⟨
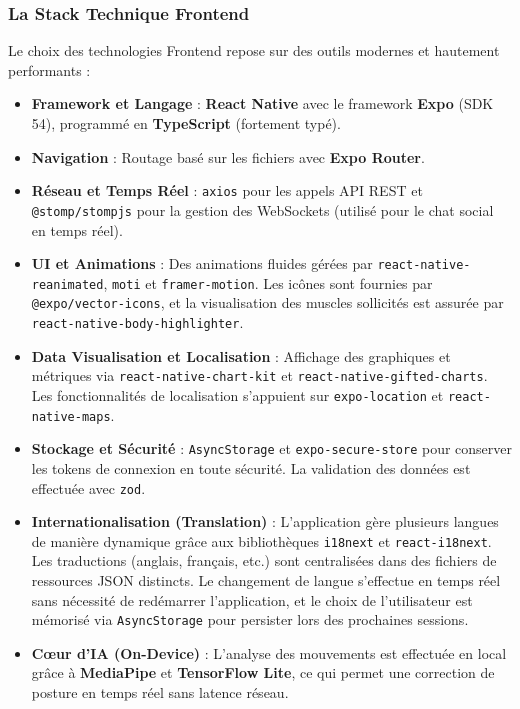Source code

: \subsubsection{La Stack Technique Frontend}
Le choix des technologies Frontend repose sur des outils modernes et hautement performants :
\begin{itemize}
    \item \textbf{Framework et Langage} : \textbf{React Native} avec le framework \textbf{Expo} (SDK 54), programmé en \textbf{TypeScript} (fortement typé).
    \item \textbf{Navigation} : Routage basé sur les fichiers avec \textbf{Expo Router}.
    \item \textbf{Réseau et Temps Réel} : \texttt{axios} pour les appels API REST et \texttt{@stomp/stompjs} pour la gestion des WebSockets (utilisé pour le chat social en temps réel).
    \item \textbf{UI et Animations} : Des animations fluides gérées par \texttt{react-native-reanimated}, \texttt{moti} et \texttt{framer-motion}. Les icônes sont fournies par \texttt{@expo/vector-icons}, et la visualisation des muscles sollicités est assurée par \texttt{react-native-body-highlighter}.
    \item \textbf{Data Visualisation et Localisation} : Affichage des graphiques et métriques via \texttt{react-native-chart-kit} et \texttt{react-native-gifted-charts}. Les fonctionnalités de localisation s'appuient sur \texttt{expo-location} et \texttt{react-native-maps}.
    \item \textbf{Stockage et Sécurité} : \texttt{AsyncStorage} et \texttt{expo-secure-store} pour conserver les tokens de connexion en toute sécurité. La validation des données est effectuée avec \texttt{zod}.
    \item \textbf{Internationalisation (Translation)} : L'application gère plusieurs langues de manière dynamique grâce aux bibliothèques \texttt{i18next} et \texttt{react-i18next}. Les traductions (anglais, français, etc.) sont centralisées dans des fichiers de ressources JSON distincts. Le changement de langue s'effectue en temps réel sans nécessité de redémarrer l'application, et le choix de l'utilisateur est mémorisé via \texttt{AsyncStorage} pour persister lors des prochaines sessions.
    \item \textbf{Cœur d'IA (On-Device)} : L'analyse des mouvements est effectuée en local grâce à \textbf{MediaPipe} et \textbf{TensorFlow Lite}, ce qui permet une correction de posture en temps réel sans latence réseau.
\end{itemize}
⟩
Task prompt: Could you show every line of the material that includes the string "sont"?

Exercise response:
    \item \textbf{UI et Animations} : Des animations fluides gérées par \texttt{react-native-reanimated}, \texttt{moti} et \texttt{framer-motion}. Les icônes sont fournies par \texttt{@expo/vector-icons}, et la visualisation des muscles sollicités est assurée par \texttt{react-native-body-highlighter}.
    \item \textbf{Internationalisation (Translation)} : L'application gère plusieurs langues de manière dynamique grâce aux bibliothèques \texttt{i18next} et \texttt{react-i18next}. Les traductions (anglais, français, etc.) sont centralisées dans des fichiers de ressources JSON distincts. Le changement de langue s'effectue en temps réel sans nécessité de redémarrer l'application, et le choix de l'utilisateur est mémorisé via \texttt{AsyncStorage} pour persister lors des prochaines sessions.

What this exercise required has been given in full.